INPUT DATA:
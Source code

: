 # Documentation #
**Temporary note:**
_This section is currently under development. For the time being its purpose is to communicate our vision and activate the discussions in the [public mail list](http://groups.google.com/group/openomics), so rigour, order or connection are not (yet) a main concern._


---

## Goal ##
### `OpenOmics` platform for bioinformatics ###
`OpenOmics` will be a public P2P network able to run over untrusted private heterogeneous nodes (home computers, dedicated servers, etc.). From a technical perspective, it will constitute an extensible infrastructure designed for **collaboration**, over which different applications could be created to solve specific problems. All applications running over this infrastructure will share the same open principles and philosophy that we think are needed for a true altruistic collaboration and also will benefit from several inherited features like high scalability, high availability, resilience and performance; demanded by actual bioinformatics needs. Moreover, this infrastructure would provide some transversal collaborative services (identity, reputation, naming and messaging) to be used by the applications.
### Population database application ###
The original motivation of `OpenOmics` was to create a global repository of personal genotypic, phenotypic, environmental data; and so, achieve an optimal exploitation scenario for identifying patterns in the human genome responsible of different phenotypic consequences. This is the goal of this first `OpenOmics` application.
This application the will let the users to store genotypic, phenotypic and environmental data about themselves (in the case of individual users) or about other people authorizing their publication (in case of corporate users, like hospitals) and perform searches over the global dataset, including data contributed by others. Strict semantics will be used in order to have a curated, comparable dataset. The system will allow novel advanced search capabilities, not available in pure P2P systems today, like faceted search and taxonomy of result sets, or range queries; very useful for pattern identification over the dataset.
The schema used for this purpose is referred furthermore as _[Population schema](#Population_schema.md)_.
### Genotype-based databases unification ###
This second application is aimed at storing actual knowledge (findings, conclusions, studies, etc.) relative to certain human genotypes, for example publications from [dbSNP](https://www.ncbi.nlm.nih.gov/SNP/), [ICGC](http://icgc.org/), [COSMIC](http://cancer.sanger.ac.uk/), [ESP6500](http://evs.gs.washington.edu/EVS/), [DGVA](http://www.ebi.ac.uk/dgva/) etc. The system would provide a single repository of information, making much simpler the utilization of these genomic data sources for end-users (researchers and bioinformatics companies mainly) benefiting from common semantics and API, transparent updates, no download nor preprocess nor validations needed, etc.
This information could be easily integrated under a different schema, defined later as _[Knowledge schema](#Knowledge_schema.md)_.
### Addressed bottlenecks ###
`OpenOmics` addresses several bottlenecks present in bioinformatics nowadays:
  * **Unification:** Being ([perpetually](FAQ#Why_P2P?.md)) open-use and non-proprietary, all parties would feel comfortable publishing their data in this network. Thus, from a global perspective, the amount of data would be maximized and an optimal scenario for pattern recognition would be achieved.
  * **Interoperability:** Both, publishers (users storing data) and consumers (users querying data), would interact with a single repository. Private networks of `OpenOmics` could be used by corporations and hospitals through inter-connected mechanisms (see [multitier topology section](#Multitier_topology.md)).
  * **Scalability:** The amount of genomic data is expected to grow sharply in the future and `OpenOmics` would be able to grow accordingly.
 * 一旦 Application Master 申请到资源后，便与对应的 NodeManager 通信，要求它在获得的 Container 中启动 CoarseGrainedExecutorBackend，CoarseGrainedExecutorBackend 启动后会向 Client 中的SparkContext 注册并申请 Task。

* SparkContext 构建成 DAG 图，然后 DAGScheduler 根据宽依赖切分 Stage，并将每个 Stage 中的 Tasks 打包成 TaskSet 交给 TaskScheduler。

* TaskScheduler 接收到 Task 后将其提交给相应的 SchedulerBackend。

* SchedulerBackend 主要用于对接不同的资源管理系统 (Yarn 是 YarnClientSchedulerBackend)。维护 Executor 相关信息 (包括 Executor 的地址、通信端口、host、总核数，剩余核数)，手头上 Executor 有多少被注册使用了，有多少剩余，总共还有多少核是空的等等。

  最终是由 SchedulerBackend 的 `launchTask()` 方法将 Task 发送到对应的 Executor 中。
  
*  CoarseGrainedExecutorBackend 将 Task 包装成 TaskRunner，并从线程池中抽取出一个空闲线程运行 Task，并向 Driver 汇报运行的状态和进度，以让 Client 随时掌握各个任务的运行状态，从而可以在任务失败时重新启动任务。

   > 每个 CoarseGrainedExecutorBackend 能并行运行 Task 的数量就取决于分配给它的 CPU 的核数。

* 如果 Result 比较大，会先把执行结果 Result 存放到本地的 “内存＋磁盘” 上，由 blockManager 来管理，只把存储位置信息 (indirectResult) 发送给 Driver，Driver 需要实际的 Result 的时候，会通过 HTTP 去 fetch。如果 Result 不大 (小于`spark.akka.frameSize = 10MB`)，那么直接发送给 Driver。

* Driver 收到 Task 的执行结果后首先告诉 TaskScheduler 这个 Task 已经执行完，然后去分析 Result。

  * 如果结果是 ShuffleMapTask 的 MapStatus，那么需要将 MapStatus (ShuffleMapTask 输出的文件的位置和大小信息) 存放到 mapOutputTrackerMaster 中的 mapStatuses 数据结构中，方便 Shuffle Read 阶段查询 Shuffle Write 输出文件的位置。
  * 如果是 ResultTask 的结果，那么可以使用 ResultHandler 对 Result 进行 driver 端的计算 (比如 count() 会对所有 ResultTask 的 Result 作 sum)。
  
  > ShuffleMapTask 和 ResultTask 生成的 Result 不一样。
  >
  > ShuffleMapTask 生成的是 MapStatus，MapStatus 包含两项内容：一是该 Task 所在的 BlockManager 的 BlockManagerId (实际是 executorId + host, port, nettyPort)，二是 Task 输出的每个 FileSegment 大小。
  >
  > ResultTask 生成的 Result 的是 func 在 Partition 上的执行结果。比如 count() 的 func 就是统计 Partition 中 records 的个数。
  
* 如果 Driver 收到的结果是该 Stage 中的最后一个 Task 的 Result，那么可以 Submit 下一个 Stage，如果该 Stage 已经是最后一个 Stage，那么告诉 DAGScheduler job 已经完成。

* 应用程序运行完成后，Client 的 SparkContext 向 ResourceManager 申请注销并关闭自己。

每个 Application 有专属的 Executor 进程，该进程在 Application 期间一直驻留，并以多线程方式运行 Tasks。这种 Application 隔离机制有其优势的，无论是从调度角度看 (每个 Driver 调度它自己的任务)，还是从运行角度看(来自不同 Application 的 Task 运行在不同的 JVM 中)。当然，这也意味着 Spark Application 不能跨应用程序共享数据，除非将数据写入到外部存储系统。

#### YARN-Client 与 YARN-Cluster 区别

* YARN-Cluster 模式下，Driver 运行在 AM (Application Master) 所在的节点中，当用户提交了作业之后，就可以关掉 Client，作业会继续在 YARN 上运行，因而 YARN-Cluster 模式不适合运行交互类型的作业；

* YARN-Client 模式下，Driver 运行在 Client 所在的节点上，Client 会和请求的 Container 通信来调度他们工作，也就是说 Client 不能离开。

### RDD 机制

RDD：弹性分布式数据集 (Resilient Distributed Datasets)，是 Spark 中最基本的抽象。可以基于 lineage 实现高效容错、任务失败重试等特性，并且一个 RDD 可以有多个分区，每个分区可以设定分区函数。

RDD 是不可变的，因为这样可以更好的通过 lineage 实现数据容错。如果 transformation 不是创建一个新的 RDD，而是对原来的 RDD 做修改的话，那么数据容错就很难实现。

PROBLEM REQUIREMENTS: Find all lines in the records that hold the word "TaskScheduler". Copy them.

EXERCISE ANSWER:
* SparkContext 构建成 DAG 图，然后 DAGScheduler 根据宽依赖切分 Stage，并将每个 Stage 中的 Tasks 打包成 TaskSet 交给 TaskScheduler。
* TaskScheduler 接收到 Task 后将其提交给相应的 SchedulerBackend。
* Driver 收到 Task 的执行结果后首先告诉 TaskScheduler 这个 Task 已经执行完，然后去分析 Result。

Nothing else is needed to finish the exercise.